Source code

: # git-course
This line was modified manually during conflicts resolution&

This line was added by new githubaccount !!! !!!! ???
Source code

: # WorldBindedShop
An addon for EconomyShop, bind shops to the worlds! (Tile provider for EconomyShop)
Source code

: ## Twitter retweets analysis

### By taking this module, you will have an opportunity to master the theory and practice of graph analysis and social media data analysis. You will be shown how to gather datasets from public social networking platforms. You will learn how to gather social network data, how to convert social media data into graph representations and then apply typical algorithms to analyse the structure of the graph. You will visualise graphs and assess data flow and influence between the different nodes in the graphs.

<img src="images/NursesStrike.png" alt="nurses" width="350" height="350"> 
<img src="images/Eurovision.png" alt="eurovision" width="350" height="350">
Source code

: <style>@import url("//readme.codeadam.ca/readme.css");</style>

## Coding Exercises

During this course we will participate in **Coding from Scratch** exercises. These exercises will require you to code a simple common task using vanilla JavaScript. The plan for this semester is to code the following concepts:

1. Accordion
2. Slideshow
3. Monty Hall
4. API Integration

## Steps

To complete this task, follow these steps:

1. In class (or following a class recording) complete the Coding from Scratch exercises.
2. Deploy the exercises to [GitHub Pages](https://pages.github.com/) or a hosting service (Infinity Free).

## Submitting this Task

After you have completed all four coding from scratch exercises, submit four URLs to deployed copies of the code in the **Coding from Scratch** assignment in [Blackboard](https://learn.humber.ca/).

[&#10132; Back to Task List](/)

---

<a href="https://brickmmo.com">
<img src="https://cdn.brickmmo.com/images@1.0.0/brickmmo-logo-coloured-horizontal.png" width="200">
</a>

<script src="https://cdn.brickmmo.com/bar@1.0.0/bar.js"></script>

TASK PROMPT: Each line of the data above needs to be returned exactly.

YOUR SOLUTION:
Source code

: # git-course
This line was modified manually during conflicts resolution&

This line was added by new githubaccount !!! !!!! ???
Source code

: # WorldBindedShop
An addon for EconomyShop, bind shops to the worlds! (Tile provider for EconomyShop)
Source code

: ## Twitter retweets analysis

### By taking this module, you will have an opportunity to master the theory and practice of graph analysis and social media data analysis. You will be shown how to gather datasets from public social networking platforms. You will learn how to gather social network data, how to convert social media data into graph representations and then apply typical algorithms to analyse the structure of the graph. You will visualise graphs and assess data flow and influence between the different nodes in the graphs.

<img src="images/NursesStrike.png" alt="nurses" width="350" height="350"> 
<img src="images/Eurovision.png" alt="eurovision" width="350" height="350">
Source code

: <style>@import url("//readme.codeadam.ca/readme.css");</style>

## Coding Exercises

During this course we will participate in **Coding from Scratch** exercises. These exercises will require you to code a simple common task using vanilla JavaScript. The plan for this semester is to code the following concepts:

1. Accordion
2. Slideshow
3. Monty Hall
4. API Integration

## Steps

To complete this task, follow these steps:

1. In class (or following a class recording) complete the Coding from Scratch exercises.
2. Deploy the exercises to [GitHub Pages](https://pages.github.com/) or a hosting service (Infinity Free).

## Submitting this Task

After you have completed all four coding from scratch exercises, submit four URLs to deployed copies of the code in the **Coding from Scratch** assignment in [Blackboard](https://learn.humber.ca/).

[&#10132; Back to Task List](/)

---

<a href="https://brickmmo.com">
<img src="https://cdn.brickmmo.com/images@1.0.0/brickmmo-logo-coloured-horizontal.png" width="200">
</a>

<script src="https://cdn.brickmmo.com/bar@1.0.0/bar.js"></script>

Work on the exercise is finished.